For those of you too young to remember, I’ll recap what happened.

Nearly a quarter of a century ago some bright sparks at The Hoover Company came up with the brilliant idea to shift a load of surplus stock.

They promised customers who bought more than £100 of their products free airline flights.

The problem is Hoover never anticipated the huge demand the offer would generate and the fiasco cost them millions of pounds plus an immeasurable amount of reputational damage.

The public bought Hoover products like they were going out of fashion, simply because they wanted the free flights.

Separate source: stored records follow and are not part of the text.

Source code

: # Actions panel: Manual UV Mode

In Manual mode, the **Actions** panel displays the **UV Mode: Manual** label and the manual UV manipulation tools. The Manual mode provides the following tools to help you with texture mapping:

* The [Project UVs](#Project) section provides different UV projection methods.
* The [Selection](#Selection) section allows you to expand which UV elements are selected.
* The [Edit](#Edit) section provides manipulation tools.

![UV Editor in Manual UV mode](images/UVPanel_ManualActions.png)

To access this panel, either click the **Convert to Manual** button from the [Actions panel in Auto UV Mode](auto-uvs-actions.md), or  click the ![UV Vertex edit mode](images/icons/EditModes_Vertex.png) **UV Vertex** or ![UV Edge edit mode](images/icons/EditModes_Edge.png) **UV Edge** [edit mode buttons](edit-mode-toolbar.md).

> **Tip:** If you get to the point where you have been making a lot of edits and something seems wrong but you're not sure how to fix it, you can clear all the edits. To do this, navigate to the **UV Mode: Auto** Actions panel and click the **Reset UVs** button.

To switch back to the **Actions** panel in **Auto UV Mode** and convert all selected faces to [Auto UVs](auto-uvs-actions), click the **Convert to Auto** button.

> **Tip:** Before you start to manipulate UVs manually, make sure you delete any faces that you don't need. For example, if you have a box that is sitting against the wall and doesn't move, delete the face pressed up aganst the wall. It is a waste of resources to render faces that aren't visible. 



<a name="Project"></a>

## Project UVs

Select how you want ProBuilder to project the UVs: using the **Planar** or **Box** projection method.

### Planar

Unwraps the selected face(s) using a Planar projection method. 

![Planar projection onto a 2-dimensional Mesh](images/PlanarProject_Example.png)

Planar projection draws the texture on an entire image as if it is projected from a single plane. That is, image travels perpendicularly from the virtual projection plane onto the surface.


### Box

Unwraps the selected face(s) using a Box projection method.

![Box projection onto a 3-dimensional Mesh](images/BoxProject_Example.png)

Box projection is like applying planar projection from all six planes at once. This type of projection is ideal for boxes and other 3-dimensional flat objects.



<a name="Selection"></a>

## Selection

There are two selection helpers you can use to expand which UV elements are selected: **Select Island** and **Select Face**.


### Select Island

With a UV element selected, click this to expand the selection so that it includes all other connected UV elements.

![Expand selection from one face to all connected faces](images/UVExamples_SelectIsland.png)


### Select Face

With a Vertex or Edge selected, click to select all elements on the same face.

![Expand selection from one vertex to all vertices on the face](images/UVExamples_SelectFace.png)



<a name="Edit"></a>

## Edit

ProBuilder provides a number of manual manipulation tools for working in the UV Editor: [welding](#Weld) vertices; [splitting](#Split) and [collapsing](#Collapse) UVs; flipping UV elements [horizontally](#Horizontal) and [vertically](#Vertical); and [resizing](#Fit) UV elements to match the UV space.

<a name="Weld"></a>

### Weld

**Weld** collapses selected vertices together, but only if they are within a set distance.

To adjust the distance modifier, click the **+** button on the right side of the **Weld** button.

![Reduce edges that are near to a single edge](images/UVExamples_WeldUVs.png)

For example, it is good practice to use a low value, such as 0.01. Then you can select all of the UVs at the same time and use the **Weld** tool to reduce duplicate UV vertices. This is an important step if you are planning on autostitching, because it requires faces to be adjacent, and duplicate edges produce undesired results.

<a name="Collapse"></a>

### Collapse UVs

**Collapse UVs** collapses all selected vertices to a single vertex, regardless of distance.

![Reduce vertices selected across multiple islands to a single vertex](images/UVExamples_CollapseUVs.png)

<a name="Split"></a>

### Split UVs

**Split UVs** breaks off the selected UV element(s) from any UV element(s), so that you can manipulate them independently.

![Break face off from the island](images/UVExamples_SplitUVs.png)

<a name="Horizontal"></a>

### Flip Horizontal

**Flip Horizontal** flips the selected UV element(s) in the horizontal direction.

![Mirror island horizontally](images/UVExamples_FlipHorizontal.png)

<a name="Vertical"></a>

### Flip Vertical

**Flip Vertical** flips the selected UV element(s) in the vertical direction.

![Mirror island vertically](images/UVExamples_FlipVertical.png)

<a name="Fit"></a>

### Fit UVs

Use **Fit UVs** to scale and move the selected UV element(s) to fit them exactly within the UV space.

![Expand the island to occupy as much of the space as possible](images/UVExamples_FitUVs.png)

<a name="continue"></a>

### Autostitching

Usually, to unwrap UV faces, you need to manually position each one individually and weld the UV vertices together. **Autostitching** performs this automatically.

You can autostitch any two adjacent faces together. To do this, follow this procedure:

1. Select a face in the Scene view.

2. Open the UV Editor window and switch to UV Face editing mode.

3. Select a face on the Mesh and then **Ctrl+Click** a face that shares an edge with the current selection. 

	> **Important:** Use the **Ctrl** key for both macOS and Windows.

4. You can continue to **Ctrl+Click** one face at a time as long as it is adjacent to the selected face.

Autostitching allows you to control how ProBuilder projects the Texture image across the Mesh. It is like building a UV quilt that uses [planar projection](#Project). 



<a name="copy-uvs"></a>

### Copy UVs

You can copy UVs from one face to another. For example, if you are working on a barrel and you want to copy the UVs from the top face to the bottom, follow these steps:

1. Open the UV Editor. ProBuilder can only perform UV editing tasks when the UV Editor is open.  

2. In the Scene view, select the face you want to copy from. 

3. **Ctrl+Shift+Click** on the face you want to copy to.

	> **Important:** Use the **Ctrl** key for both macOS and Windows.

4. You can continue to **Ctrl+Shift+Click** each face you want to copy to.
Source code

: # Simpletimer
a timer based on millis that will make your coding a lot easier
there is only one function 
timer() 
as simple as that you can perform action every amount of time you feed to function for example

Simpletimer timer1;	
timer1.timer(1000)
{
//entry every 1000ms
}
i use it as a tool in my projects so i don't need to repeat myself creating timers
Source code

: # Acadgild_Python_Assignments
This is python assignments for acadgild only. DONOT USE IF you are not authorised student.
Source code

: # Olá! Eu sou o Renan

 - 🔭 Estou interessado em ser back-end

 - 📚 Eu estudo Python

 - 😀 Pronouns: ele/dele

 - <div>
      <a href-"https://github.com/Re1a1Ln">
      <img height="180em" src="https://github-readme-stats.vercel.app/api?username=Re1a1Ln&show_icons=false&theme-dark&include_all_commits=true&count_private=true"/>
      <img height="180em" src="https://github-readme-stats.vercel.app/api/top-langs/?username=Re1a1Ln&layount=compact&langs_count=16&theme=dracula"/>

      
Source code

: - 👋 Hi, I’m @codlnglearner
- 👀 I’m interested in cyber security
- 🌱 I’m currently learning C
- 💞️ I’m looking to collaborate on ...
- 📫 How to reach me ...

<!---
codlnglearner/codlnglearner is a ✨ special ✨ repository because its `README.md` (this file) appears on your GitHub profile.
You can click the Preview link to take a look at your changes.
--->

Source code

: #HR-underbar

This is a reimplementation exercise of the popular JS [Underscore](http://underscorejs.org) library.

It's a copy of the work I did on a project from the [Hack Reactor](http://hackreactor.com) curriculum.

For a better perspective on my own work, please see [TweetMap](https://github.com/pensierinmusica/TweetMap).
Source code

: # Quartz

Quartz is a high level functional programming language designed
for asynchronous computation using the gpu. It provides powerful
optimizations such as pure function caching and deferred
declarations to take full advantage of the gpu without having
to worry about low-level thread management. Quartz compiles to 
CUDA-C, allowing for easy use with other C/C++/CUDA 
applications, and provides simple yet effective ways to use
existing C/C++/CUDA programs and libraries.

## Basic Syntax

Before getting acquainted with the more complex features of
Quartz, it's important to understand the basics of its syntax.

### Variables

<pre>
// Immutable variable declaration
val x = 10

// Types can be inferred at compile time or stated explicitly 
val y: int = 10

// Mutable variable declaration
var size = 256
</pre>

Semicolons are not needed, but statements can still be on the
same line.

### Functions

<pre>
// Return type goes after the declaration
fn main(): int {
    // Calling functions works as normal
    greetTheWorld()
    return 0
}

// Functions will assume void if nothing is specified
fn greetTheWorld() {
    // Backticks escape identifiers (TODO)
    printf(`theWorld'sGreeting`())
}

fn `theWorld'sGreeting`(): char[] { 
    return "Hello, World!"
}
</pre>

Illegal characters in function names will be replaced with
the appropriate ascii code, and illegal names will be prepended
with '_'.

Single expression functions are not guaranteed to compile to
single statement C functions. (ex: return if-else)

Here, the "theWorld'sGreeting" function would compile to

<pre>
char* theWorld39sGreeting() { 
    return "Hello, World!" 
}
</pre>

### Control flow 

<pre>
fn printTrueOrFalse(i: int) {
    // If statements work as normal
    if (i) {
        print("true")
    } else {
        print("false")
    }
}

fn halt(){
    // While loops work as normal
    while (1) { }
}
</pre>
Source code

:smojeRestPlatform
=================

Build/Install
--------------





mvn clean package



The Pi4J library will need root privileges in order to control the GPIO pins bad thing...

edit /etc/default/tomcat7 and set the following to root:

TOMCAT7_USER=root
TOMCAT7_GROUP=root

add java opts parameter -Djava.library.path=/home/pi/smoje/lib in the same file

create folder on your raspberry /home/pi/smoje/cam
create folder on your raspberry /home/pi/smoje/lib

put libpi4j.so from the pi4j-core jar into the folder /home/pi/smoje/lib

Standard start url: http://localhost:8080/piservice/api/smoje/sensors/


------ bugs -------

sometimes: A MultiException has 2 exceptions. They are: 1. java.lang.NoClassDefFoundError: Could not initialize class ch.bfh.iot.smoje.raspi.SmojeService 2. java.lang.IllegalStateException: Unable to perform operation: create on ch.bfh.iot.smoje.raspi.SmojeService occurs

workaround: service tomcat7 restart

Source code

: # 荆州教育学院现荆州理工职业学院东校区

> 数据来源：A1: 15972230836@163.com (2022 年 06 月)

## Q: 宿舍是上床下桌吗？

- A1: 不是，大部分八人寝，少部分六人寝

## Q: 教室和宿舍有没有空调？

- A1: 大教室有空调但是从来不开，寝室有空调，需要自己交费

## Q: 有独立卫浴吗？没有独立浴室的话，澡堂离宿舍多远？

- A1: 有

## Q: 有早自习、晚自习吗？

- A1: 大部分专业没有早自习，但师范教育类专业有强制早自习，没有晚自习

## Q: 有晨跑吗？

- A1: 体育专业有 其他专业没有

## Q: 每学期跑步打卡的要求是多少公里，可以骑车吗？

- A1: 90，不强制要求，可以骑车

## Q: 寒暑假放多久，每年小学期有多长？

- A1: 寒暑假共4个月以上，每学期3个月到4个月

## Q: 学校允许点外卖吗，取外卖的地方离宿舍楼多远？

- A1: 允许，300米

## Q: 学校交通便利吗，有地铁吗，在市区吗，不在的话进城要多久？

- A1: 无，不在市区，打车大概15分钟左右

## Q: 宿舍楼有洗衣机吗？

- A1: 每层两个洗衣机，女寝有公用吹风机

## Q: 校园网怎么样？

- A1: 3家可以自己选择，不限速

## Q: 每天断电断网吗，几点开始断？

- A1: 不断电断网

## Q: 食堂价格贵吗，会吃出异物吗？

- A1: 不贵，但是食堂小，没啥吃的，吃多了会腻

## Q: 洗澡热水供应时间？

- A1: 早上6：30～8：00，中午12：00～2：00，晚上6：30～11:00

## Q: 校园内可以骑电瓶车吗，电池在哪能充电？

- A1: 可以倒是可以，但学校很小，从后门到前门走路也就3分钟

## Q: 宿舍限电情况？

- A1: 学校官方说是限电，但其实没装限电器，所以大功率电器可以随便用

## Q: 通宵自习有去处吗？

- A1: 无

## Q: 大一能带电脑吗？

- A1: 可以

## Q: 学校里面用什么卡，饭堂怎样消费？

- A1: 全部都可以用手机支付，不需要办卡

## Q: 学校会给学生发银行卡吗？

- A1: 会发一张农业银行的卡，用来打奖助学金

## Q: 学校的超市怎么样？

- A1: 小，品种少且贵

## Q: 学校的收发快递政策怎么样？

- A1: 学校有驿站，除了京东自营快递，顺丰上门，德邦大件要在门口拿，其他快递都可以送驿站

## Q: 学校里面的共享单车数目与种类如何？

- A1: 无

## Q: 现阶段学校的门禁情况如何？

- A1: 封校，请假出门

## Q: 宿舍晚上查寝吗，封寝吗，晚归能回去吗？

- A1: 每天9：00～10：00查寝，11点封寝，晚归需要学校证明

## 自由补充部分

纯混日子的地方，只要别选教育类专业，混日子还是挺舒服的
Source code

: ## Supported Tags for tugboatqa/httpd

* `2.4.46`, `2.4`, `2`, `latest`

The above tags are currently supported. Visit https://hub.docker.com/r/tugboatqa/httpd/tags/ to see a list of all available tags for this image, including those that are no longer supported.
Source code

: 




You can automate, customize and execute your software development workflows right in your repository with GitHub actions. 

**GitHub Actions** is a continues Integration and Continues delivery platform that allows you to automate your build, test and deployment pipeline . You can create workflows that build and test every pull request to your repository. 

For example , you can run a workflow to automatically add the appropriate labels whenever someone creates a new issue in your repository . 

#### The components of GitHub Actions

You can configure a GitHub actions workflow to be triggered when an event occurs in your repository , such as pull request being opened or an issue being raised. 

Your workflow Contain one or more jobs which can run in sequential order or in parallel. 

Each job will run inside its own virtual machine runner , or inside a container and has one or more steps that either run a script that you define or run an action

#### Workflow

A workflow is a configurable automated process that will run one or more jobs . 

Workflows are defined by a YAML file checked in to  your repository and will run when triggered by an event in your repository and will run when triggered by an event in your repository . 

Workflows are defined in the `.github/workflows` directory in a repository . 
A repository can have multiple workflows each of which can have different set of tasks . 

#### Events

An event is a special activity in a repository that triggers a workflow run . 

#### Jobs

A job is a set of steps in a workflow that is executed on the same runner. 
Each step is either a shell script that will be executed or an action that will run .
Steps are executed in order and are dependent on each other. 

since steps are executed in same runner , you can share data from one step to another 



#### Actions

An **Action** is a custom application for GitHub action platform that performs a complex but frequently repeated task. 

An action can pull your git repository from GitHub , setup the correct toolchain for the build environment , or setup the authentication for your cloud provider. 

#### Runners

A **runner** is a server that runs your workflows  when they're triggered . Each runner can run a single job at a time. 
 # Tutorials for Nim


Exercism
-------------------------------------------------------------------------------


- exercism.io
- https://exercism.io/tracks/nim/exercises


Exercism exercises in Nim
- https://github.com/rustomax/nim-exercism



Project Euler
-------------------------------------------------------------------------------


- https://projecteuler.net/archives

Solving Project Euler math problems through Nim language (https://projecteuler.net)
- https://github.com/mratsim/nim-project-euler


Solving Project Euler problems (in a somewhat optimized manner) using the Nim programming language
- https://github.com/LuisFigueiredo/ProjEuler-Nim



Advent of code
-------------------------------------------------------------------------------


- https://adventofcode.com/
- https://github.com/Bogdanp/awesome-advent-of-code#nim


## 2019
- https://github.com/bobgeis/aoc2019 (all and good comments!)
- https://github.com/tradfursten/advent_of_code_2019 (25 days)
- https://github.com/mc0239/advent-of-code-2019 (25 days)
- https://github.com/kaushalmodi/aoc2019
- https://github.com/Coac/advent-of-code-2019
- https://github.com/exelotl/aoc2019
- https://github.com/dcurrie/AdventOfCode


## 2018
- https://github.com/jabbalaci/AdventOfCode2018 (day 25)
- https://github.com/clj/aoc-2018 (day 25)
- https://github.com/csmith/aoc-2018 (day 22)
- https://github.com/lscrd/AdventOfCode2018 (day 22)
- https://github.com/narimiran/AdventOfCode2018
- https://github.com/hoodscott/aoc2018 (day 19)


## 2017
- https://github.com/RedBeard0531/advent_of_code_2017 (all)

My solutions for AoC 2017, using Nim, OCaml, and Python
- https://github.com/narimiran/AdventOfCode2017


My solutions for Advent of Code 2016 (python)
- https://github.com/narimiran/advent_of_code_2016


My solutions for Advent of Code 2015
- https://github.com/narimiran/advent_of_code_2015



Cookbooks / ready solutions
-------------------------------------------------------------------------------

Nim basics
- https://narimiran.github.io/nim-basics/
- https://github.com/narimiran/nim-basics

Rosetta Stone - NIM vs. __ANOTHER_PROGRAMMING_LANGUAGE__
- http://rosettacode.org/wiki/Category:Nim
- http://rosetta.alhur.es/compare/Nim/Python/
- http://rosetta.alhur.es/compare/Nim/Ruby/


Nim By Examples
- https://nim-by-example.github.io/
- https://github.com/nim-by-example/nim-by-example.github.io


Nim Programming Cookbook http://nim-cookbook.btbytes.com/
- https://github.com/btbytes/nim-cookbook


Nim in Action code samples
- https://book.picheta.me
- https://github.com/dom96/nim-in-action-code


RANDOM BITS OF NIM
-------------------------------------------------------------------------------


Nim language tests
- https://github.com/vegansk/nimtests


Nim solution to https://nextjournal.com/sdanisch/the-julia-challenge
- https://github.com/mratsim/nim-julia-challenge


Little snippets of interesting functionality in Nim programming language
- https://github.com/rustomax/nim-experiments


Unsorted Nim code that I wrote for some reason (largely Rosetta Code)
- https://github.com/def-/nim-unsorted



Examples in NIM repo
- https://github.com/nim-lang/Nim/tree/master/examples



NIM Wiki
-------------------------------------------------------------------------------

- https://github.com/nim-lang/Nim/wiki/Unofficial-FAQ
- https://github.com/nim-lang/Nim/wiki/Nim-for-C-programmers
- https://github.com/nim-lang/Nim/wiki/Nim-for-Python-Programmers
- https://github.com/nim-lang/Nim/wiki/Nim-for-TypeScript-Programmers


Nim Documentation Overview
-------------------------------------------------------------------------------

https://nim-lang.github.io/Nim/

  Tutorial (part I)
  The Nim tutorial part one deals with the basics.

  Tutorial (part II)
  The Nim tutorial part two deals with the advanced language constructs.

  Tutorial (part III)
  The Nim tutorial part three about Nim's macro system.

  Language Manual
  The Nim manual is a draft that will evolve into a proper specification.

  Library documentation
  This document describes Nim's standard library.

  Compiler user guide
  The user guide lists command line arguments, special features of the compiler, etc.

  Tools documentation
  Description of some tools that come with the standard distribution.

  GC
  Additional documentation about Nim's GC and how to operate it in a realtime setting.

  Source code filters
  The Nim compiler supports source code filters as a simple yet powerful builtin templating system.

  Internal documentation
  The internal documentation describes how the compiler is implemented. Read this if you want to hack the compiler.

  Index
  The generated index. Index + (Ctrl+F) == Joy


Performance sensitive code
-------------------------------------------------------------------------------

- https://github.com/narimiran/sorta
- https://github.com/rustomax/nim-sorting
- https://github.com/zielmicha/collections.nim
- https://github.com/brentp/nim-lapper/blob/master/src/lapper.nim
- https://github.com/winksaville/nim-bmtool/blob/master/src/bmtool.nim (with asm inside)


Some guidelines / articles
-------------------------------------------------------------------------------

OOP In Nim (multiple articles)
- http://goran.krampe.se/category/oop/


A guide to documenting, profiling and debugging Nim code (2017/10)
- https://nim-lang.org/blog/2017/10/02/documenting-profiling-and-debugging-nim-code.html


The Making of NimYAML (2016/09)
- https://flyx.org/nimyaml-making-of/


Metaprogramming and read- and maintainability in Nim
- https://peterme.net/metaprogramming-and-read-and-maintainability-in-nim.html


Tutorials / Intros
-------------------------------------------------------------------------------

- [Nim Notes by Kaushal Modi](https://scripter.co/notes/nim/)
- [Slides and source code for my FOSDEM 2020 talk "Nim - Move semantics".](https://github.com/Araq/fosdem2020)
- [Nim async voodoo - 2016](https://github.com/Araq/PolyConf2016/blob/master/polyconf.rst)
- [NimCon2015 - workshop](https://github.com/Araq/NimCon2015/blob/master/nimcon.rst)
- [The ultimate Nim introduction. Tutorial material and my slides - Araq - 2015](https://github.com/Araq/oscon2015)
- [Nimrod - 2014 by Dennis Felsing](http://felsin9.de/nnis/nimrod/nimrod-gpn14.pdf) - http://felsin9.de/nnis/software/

It was a bad time to get married because one couple reportedly received 12 Hoover vacuum cleaners as wedding presents from guests wanting a cheap holiday!

I was reminded of this with the latest travails of South Korean tech giant Samsung, which has stopped making its Galaxy Note 7 smartphones after reports of devices catching fire.

As PR disasters go it’s a shocker for Samsung – although it’s spawned hundreds of cruel jokes on social media.

Just look at Twitter to see images of soldiers throwing Note 7s as grenades and Batmen keen to chuck them in the harbour.

The problem boils down to the battery. As smartphones handle more and more information, the battery gets hotter and people far cleverer than me haven’t come up with a solution to keep them cool.

So what’s the moral of the story? You’re only as strong as your weakest link and that phrase is as true for sports teams as it is for cutting-edge tech.

Only time will tell if Samsung recovers from fallout of the Galaxy Note 7 disaster, but there’s no denying it has joined Hoover’s free flights as one of the world’s biggest PR disasters.